Take $f$ and entire function such that $f(z) = f(z+1)=f(z+\sqrt{2})$, then it is constant

Question

I am working through some practice problems and I have this one which is stumping me:

Take $f$ and entire function such that $f(z) = f(z+1)=f(z+\sqrt{2})$, then it is constant.

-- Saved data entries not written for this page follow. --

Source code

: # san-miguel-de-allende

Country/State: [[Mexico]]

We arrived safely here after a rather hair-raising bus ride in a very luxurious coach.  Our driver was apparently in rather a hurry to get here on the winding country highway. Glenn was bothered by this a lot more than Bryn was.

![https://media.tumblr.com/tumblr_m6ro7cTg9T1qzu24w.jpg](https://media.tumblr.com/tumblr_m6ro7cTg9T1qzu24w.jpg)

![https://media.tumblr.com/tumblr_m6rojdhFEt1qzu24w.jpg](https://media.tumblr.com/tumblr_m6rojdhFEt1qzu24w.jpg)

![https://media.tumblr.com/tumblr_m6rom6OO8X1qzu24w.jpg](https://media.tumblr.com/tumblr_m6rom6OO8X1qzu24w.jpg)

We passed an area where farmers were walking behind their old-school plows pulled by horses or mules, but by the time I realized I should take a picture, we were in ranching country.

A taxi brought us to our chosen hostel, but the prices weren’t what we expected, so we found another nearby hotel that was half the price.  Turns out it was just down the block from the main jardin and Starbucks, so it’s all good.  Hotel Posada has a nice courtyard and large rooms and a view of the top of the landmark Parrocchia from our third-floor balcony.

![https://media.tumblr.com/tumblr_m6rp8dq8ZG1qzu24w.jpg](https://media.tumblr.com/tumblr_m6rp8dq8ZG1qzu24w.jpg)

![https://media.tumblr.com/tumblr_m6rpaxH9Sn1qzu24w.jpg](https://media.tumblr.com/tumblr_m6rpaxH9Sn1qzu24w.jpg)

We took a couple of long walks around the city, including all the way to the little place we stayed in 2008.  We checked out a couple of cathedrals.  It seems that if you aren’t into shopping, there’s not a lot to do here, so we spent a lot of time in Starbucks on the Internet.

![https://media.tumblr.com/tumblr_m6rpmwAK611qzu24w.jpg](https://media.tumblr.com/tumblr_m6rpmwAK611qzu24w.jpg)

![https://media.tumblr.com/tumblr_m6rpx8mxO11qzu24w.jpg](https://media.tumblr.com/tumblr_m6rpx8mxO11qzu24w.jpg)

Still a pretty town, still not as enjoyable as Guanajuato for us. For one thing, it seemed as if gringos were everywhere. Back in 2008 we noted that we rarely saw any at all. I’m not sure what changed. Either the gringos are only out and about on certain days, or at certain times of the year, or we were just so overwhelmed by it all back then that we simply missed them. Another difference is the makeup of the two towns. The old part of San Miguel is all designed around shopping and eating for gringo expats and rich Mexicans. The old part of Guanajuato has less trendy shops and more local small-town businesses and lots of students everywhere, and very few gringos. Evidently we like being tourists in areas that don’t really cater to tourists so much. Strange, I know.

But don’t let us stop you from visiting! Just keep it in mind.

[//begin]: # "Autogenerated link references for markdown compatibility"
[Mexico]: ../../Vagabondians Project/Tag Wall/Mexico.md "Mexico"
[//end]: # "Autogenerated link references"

I was thinking, given the function is entire, then it has a Taylor series expansion about the origin, with an infinite radius of convergence:

$$f(z) = \sum_{n=0}^{\infty} \frac{f^{(n)}(0)}{n!}z^n=\sum_{n=0}^{\infty} \frac{f^{(n)}(0)}{n!}(z+1)^n=\sum_{n=0}^{\infty} \frac{f^{(n)}(0)}{n!}(z+\sqrt{2})^n$$

Which we can also write:

$$\sum_{n=0}^{\infty} \frac{f^{(n)}(0)}{n!}z^n = \sum_{n=0}^{\infty} \frac{f^{(n)}(0)}{n!}\sum_{k=0}^{n}{n\choose k}z^k = \sum_{n=0}^{\infty} \frac{f^{(n)}(0)}{n!}\sum_{k=0}^{n}{n\choose k}z^k\sqrt{2}^{n-k}$$

But I am not quite sure this is the correct place to go. Any ideas as to how I can move forward on this problem?

Thank you!

Answer 1

Note that the set $D$ of the numbers of the form $a+b\sqrt2$, with $a,b\in\mathbb Z$ form a dense subset of $\mathbb R$. Since $f$ is continuous and constant on $D$, $f|_{\mathbb R}$ is constant. It follows from the identity theorem that $f$ is constant.